The volume of work by Indian modernists in contrast had shrunk in the last 20 years following the death of top artists such as Tyeb Mehta, M.F. Husain and Jehangir Sabavala, he said.
The few surviving modernists such as S.H. Raza and Ram Kumar were too old to produce new works at regular intervals, he said.
Deepanjana Klein, Christie's head of sales of south Asian modern and contemporary art, said that in India the auction house's focus had been on bringing the best in Indian art.
"Works by modernists are becoming hard to find because collectors do not want to part with them. We hope prices only get stronger," she said.
The auction house is trying to promote a new crop of modernists to tide over the scarcity.

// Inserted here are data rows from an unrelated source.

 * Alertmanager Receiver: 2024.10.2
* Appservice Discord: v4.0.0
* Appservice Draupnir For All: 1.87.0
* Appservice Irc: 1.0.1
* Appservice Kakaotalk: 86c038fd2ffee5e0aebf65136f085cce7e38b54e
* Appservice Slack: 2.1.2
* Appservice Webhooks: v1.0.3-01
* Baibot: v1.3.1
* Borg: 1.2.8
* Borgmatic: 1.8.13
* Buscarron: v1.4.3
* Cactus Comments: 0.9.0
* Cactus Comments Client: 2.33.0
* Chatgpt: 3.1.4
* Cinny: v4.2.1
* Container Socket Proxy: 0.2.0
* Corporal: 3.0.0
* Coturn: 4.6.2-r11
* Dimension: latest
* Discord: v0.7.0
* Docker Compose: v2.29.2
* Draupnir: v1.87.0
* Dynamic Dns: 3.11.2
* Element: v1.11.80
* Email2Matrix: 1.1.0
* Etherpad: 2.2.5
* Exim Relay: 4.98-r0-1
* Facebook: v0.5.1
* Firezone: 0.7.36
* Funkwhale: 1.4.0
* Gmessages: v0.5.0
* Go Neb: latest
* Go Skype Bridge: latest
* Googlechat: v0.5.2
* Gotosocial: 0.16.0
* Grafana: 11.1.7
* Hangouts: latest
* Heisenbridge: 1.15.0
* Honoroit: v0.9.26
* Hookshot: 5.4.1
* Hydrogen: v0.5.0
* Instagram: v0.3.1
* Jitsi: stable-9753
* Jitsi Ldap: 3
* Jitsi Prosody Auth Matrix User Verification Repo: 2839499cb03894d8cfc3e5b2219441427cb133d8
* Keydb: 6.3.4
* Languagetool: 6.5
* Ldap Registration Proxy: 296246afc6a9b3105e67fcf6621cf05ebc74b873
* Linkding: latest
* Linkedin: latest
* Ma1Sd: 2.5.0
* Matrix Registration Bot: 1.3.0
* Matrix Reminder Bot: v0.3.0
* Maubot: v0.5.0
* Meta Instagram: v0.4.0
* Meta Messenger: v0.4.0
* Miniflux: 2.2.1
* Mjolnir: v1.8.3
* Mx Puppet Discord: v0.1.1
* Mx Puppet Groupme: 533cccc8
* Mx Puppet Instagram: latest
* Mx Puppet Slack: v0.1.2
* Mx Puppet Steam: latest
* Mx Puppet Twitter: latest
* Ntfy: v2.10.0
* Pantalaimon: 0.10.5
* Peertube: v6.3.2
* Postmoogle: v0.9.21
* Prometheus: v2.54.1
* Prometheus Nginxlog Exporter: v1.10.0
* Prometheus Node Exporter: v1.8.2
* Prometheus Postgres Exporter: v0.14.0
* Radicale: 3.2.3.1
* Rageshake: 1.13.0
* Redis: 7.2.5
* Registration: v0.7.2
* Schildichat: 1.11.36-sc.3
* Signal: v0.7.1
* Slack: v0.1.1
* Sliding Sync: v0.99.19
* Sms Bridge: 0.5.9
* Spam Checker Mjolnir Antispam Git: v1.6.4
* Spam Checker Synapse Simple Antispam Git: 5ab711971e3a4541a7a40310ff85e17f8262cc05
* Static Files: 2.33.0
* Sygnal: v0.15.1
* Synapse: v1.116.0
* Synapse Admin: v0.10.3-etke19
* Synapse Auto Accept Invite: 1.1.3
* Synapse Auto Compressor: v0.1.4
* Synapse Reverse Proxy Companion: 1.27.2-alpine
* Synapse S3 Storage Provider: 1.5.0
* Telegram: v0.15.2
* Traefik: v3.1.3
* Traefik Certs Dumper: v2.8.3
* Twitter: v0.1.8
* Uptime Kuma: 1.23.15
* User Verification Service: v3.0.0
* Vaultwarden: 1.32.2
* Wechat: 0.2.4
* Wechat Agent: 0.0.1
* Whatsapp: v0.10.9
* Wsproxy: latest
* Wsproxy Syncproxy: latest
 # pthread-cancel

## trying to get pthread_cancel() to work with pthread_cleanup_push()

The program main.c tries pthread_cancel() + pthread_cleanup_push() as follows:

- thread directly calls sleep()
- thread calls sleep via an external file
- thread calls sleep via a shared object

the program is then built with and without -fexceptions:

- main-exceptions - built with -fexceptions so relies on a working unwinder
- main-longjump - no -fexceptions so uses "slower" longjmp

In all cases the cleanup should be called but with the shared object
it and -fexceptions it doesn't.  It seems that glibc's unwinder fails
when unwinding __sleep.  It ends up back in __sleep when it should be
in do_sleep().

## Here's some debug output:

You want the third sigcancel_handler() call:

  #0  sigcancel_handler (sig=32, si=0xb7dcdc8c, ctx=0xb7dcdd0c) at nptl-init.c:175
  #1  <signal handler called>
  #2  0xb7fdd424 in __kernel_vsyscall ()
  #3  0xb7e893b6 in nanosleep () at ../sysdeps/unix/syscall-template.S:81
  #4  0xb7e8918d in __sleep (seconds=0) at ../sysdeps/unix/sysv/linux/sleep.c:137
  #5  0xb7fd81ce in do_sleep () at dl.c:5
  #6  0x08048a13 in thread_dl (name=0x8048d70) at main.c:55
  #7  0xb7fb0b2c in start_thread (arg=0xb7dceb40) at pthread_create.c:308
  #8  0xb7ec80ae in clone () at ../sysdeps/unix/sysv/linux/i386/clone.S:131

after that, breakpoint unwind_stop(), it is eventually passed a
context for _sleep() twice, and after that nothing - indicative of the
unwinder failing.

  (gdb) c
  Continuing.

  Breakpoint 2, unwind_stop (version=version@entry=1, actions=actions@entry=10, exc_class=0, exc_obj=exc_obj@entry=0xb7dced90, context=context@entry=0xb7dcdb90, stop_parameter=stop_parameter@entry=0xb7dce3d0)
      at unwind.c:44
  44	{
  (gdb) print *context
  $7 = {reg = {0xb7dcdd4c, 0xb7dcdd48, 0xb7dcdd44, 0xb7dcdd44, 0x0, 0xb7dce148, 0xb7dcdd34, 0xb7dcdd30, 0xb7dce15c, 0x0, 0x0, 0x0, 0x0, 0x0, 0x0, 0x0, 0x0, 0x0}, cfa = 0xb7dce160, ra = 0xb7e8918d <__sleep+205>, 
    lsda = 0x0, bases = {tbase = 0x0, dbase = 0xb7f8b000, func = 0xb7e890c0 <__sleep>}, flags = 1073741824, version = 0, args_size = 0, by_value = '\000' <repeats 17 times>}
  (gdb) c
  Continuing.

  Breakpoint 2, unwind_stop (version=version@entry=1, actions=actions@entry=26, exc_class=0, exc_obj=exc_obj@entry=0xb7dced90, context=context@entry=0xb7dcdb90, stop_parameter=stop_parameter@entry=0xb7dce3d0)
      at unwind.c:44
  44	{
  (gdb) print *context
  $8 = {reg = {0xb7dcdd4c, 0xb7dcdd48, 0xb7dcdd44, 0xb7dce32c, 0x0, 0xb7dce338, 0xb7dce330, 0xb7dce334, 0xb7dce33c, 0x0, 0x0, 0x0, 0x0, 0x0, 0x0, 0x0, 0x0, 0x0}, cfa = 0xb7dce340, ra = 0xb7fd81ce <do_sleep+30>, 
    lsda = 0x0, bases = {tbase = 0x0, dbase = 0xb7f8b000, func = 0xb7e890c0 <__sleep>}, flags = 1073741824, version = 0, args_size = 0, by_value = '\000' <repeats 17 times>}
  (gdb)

According to Weihe, "All art was contemporary during its time and became 'blue chip' over the years."
"In 20 years, best works of leading contemporary artists such as Subodh Gupta and Zarina Hashmi will be counted among the leading modern art from India," he said.
Christie's is promoting Zarina Hashmi, the New York-based septuagenarian artist with Indian and Pakistani roots.
"We believe in her because she travels across continents beautifully," Klein said.
On the market trends in Asia, Sonal Singh, associate director of Christie's India operations, said China's presence in the speculative art market was being replaced by auction-related activities in Singapore, Malaysia, Indonesia and Vietnam.
"Indonesia is looking at Indian art. New Chinese collectors are also looking at Indian contemporary art since it is priced lower than Chinese art. There is a kind of cross-fertilisation," Singh said.
American buyers are looking at younger Indian artists, she said.
Indian collectors though are still buying art by Indian artists because of the country's artistic heritage, Weihe said.
The team said the art market had recovered from the 2008 financial crisis, but interest in contemporary art was fluctuating though the market was stable and strong for modernists.
"We sold Mark Rothko's 'Orange, Red, Yellow' for $86.9 million in May. There is so much potential in modern art," Weihe said.
The spread of art education, brought on by the internet, has helped too, with art quality scoring over quantity, Klein said.
"Buyers now know what they want. It is best seen in New York," she said.
Quality awareness among buyers has also forced auction houses to double the provenance of collectibles to check entry of fake artwork.
"Very rarely has something of doubtful provenance slipped in. We track auctioned works to 50 years - sometimes to their original source, back to the artist," Klein said.